What you need to do:
Could each entry below be written out exactly, with every picture dropped?

Document images with source code:
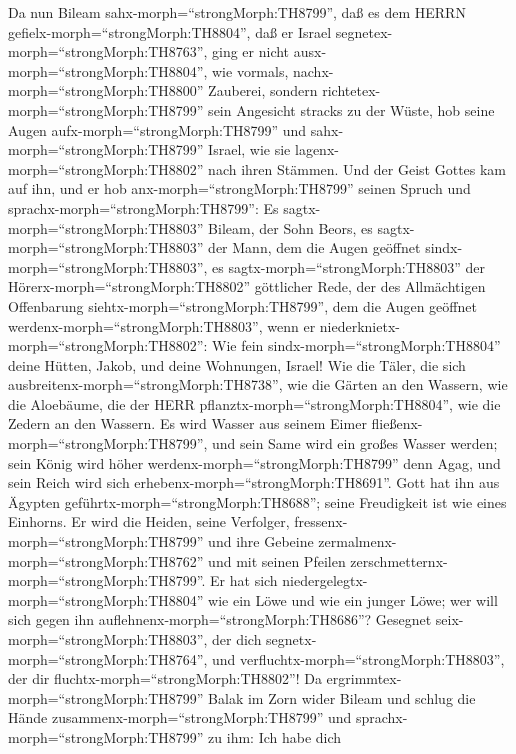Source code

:  Da nun Bileam sahx-morph=``strongMorph:TH8799'', daß es dem
HERRN gefielx-morph=``strongMorph:TH8804'', daß er Israel
segnetex-morph=``strongMorph:TH8763'', ging er nicht
ausx-morph=``strongMorph:TH8804'', wie vormals,
nachx-morph=``strongMorph:TH8800'' Zauberei, sondern
richtetex-morph=``strongMorph:TH8799'' sein Angesicht stracks zu der
Wüste,  hob seine Augen aufx-morph=``strongMorph:TH8799''
und sahx-morph=``strongMorph:TH8799'' Israel, wie sie
lagenx-morph=``strongMorph:TH8802'' nach ihren Stämmen. Und der Geist
Gottes kam auf ihn,  und er hob
anx-morph=``strongMorph:TH8799'' seinen Spruch und
sprachx-morph=``strongMorph:TH8799'': Es
sagtx-morph=``strongMorph:TH8803'' Bileam, der Sohn Beors, es
sagtx-morph=``strongMorph:TH8803'' der Mann, dem die Augen geöffnet
sindx-morph=``strongMorph:TH8803'',  es
sagtx-morph=``strongMorph:TH8803'' der
Hörerx-morph=``strongMorph:TH8802'' göttlicher Rede, der des
Allmächtigen Offenbarung siehtx-morph=``strongMorph:TH8799'', dem die
Augen geöffnet werdenx-morph=``strongMorph:TH8803'', wenn er
niederknietx-morph=``strongMorph:TH8802'':  Wie fein
sindx-morph=``strongMorph:TH8804'' deine Hütten, Jakob, und deine
Wohnungen, Israel!  Wie die Täler, die sich
ausbreitenx-morph=``strongMorph:TH8738'', wie die Gärten an den Wassern,
wie die Aloebäume, die der HERR pflanztx-morph=``strongMorph:TH8804'',
wie die Zedern an den Wassern.  Es wird Wasser aus seinem
Eimer fließenx-morph=``strongMorph:TH8799'', und sein Same wird ein
großes Wasser werden; sein König wird höher
werdenx-morph=``strongMorph:TH8799'' denn Agag, und sein Reich wird sich
erhebenx-morph=``strongMorph:TH8691''.  Gott hat ihn aus
Ägypten geführtx-morph=``strongMorph:TH8688''; seine Freudigkeit ist wie
eines Einhorns. Er wird die Heiden, seine Verfolger,
fressenx-morph=``strongMorph:TH8799'' und ihre Gebeine
zermalmenx-morph=``strongMorph:TH8762'' und mit seinen Pfeilen
zerschmetternx-morph=``strongMorph:TH8799''.  Er hat sich
niedergelegtx-morph=``strongMorph:TH8804'' wie ein Löwe und wie ein
junger Löwe; wer will sich gegen ihn
auflehnenx-morph=``strongMorph:TH8686''? Gesegnet
seix-morph=``strongMorph:TH8803'', der dich
segnetx-morph=``strongMorph:TH8764'', und
verfluchtx-morph=``strongMorph:TH8803'', der dir
fluchtx-morph=``strongMorph:TH8802''!  Da
ergrimmtex-morph=``strongMorph:TH8799'' Balak im Zorn wider Bileam und
schlug die Hände zusammenx-morph=``strongMorph:TH8799'' und
sprachx-morph=``strongMorph:TH8799'' zu ihm: Ich habe dich
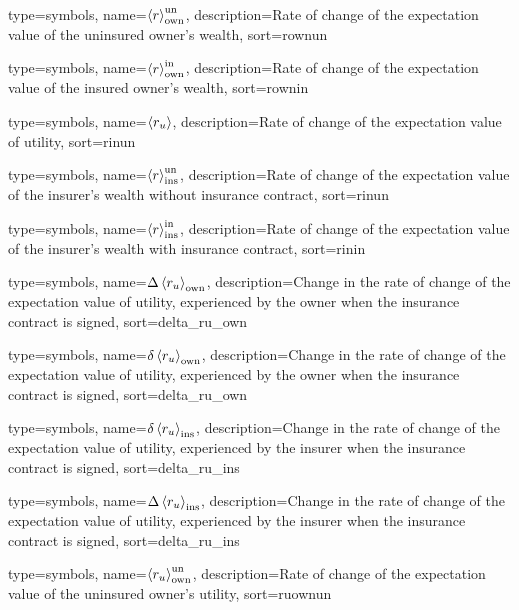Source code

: {
  type={symbols}, 
  name={\ensuremath{\ave{r}_{\text{own}}^{\text{un}}}},
  description={Rate of change of the expectation value of the uninsured owner's wealth},
  sort=rownun
}

{
  type={symbols}, 
  name={\ensuremath{\ave{r}_{\text{own}}^{\text{in}}}},
  description={Rate of change of the expectation value of the insured owner's wealth},
  sort=rownin
}

{
  type={symbols}, 
  name={\ensuremath{\ave{r_u}}},
  description={Rate of change of the expectation value of utility},
  sort=rinun
}

{
  type={symbols}, 
  name={\ensuremath{\ave{r}_{\text{ins}}^{\text{un}}}},
  description={Rate of change of the expectation value of the insurer's wealth without insurance contract},
  sort=rinun
}

{
  type={symbols}, 
  name={\ensuremath{\ave{r}_{\text{ins}}^{\text{in}}}},
  description={Rate of change of the expectation value of the insurer's wealth with insurance contract},
  sort=rinin
}






{
 type={symbols}, 
 name={\ensuremath{\Delta \ave{r_u}_{\text{own}}}},
 description={Change in the rate of change of the expectation value of utility, experienced by the owner when the insurance contract is signed},
 sort=delta_ru_own
}

{
 type={symbols}, 
 name={\ensuremath{\delta \ave{r_u}_{\text{own}}}},
 description={Change in the rate of change of the expectation value of utility, experienced by the owner when the insurance contract is signed},
 sort=delta_ru_own
}

{
 type={symbols}, 
 name={\ensuremath{\delta \ave{r_u}_{\text{ins}}}},
 description={Change in the rate of change of the expectation value of utility, experienced by the insurer when the insurance contract is signed},
 sort=delta_ru_ins
}

{
 type={symbols}, 
 name={\ensuremath{\Delta \ave{r_u}_{\text{ins}}}},
 description={Change in the rate of change of the expectation value of utility, experienced by the insurer when the insurance contract is signed},
 sort=delta_ru_ins
}

{
  type={symbols}, 
  name={\ensuremath{\ave{r_u}_{\text{own}}^{\text{un}}}},
  description={Rate of change of the expectation value of the uninsured owner's utility},
  sort=ruownun
}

Answer for the task:
Source code

:  Da nun Bileam sahx-morph=``strongMorph:TH8799'', daß es dem
HERRN gefielx-morph=``strongMorph:TH8804'', daß er Israel
segnetex-morph=``strongMorph:TH8763'', ging er nicht
ausx-morph=``strongMorph:TH8804'', wie vormals,
nachx-morph=``strongMorph:TH8800'' Zauberei, sondern
richtetex-morph=``strongMorph:TH8799'' sein Angesicht stracks zu der
Wüste,  hob seine Augen aufx-morph=``strongMorph:TH8799''
und sahx-morph=``strongMorph:TH8799'' Israel, wie sie
lagenx-morph=``strongMorph:TH8802'' nach ihren Stämmen. Und der Geist
Gottes kam auf ihn,  und er hob
anx-morph=``strongMorph:TH8799'' seinen Spruch und
sprachx-morph=``strongMorph:TH8799'': Es
sagtx-morph=``strongMorph:TH8803'' Bileam, der Sohn Beors, es
sagtx-morph=``strongMorph:TH8803'' der Mann, dem die Augen geöffnet
sindx-morph=``strongMorph:TH8803'',  es
sagtx-morph=``strongMorph:TH8803'' der
Hörerx-morph=``strongMorph:TH8802'' göttlicher Rede, der des
Allmächtigen Offenbarung siehtx-morph=``strongMorph:TH8799'', dem die
Augen geöffnet werdenx-morph=``strongMorph:TH8803'', wenn er
niederknietx-morph=``strongMorph:TH8802'':  Wie fein
sindx-morph=``strongMorph:TH8804'' deine Hütten, Jakob, und deine
Wohnungen, Israel!  Wie die Täler, die sich
ausbreitenx-morph=``strongMorph:TH8738'', wie die Gärten an den Wassern,
wie die Aloebäume, die der HERR pflanztx-morph=``strongMorph:TH8804'',
wie die Zedern an den Wassern.  Es wird Wasser aus seinem
Eimer fließenx-morph=``strongMorph:TH8799'', und sein Same wird ein
großes Wasser werden; sein König wird höher
werdenx-morph=``strongMorph:TH8799'' denn Agag, und sein Reich wird sich
erhebenx-morph=``strongMorph:TH8691''.  Gott hat ihn aus
Ägypten geführtx-morph=``strongMorph:TH8688''; seine Freudigkeit ist wie
eines Einhorns. Er wird die Heiden, seine Verfolger,
fressenx-morph=``strongMorph:TH8799'' und ihre Gebeine
zermalmenx-morph=``strongMorph:TH8762'' und mit seinen Pfeilen
zerschmetternx-morph=``strongMorph:TH8799''.  Er hat sich
niedergelegtx-morph=``strongMorph:TH8804'' wie ein Löwe und wie ein
junger Löwe; wer will sich gegen ihn
auflehnenx-morph=``strongMorph:TH8686''? Gesegnet
seix-morph=``strongMorph:TH8803'', der dich
segnetx-morph=``strongMorph:TH8764'', und
verfluchtx-morph=``strongMorph:TH8803'', der dir
fluchtx-morph=``strongMorph:TH8802''!  Da
ergrimmtex-morph=``strongMorph:TH8799'' Balak im Zorn wider Bileam und
schlug die Hände zusammenx-morph=``strongMorph:TH8799'' und
sprachx-morph=``strongMorph:TH8799'' zu ihm: Ich habe dich
Source code

: {
  type={symbols}, 
  name={\ensuremath{\ave{r}_{\text{own}}^{\text{un}}}},
  description={Rate of change of the expectation value of the uninsured owner's wealth},
  sort=rownun
}

{
  type={symbols}, 
  name={\ensuremath{\ave{r}_{\text{own}}^{\text{in}}}},
  description={Rate of change of the expectation value of the insured owner's wealth},
  sort=rownin
}

{
  type={symbols}, 
  name={\ensuremath{\ave{r_u}}},
  description={Rate of change of the expectation value of utility},
  sort=rinun
}

{
  type={symbols}, 
  name={\ensuremath{\ave{r}_{\text{ins}}^{\text{un}}}},
  description={Rate of change of the expectation value of the insurer's wealth without insurance contract},
  sort=rinun
}

{
  type={symbols}, 
  name={\ensuremath{\ave{r}_{\text{ins}}^{\text{in}}}},
  description={Rate of change of the expectation value of the insurer's wealth with insurance contract},
  sort=rinin
}






{
 type={symbols}, 
 name={\ensuremath{\Delta \ave{r_u}_{\text{own}}}},
 description={Change in the rate of change of the expectation value of utility, experienced by the owner when the insurance contract is signed},
 sort=delta_ru_own
}

{
 type={symbols}, 
 name={\ensuremath{\delta \ave{r_u}_{\text{own}}}},
 description={Change in the rate of change of the expectation value of utility, experienced by the owner when the insurance contract is signed},
 sort=delta_ru_own
}

{
 type={symbols}, 
 name={\ensuremath{\delta \ave{r_u}_{\text{ins}}}},
 description={Change in the rate of change of the expectation value of utility, experienced by the insurer when the insurance contract is signed},
 sort=delta_ru_ins
}

{
 type={symbols}, 
 name={\ensuremath{\Delta \ave{r_u}_{\text{ins}}}},
 description={Change in the rate of change of the expectation value of utility, experienced by the insurer when the insurance contract is signed},
 sort=delta_ru_ins
}

{
  type={symbols}, 
  name={\ensuremath{\ave{r_u}_{\text{own}}^{\text{un}}}},
  description={Rate of change of the expectation value of the uninsured owner's utility},
  sort=ruownun
}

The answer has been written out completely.